▶ **Your instructions**: Pick out the lines below that contain the string "similar" and copy them all.

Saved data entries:
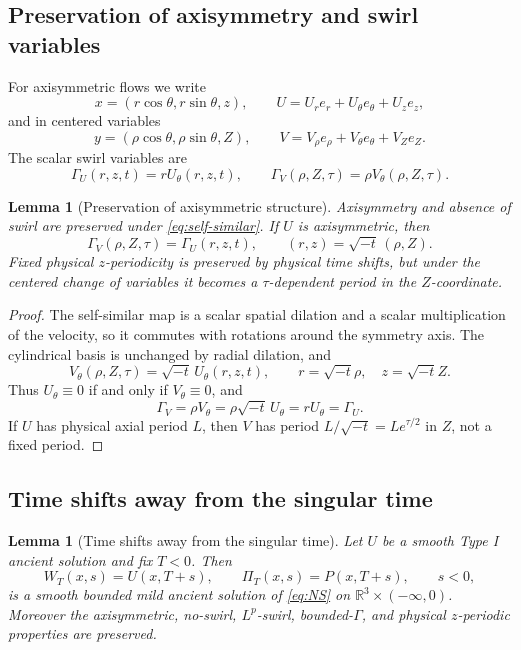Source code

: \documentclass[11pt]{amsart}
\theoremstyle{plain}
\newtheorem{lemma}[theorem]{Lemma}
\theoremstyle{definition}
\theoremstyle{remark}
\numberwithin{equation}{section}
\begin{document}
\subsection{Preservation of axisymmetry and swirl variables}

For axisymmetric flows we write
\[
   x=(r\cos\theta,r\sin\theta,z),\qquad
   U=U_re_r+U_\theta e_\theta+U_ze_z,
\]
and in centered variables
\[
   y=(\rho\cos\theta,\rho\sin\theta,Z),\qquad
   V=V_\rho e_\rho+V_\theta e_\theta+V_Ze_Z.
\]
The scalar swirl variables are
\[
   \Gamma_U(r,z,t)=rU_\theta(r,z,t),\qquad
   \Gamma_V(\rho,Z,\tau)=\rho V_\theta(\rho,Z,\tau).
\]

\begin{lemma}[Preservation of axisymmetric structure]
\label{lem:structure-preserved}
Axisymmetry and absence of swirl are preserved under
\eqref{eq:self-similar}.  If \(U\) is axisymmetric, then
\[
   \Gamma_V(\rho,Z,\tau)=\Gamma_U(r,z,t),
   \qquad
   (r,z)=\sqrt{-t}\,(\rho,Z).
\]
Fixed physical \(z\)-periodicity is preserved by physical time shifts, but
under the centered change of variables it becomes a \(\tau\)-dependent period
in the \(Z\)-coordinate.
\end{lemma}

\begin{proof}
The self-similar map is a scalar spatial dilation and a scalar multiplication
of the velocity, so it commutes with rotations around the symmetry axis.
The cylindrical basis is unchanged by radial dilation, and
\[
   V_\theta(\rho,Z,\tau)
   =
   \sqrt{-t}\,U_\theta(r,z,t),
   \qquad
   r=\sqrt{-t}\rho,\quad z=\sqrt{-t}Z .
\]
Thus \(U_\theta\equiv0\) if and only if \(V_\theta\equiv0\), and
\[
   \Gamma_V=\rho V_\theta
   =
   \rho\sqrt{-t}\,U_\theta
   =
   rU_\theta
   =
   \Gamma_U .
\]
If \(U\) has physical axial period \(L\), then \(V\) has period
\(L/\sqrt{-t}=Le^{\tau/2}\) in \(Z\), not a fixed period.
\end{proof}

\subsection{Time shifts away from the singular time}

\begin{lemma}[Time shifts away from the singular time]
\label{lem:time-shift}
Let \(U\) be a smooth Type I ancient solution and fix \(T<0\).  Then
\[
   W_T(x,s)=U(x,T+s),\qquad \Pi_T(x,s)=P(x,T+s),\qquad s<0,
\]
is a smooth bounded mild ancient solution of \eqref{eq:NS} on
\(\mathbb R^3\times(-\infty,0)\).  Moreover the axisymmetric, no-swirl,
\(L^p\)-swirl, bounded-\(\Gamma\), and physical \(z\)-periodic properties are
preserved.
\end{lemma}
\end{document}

---

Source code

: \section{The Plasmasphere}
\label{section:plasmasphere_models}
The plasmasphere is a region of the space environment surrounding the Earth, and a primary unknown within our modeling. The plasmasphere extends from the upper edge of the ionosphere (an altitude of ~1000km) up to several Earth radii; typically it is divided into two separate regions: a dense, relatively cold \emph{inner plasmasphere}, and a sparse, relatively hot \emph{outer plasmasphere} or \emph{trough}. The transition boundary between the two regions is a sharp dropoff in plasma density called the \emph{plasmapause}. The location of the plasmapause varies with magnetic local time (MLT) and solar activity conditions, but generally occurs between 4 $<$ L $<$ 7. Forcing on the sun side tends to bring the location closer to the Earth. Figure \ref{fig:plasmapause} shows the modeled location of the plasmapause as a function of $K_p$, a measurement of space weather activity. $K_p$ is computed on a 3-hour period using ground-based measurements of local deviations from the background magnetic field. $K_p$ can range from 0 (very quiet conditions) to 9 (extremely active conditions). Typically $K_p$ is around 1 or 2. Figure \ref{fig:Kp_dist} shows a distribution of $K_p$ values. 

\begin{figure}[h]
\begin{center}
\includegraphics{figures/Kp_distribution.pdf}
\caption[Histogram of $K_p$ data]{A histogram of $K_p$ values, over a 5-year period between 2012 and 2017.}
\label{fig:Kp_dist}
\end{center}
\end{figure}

▶ **Response for this exercise**:
\eqref{eq:self-similar}.  If \(U\) is axisymmetric, then
The self-similar map is a scalar spatial dilation and a scalar multiplication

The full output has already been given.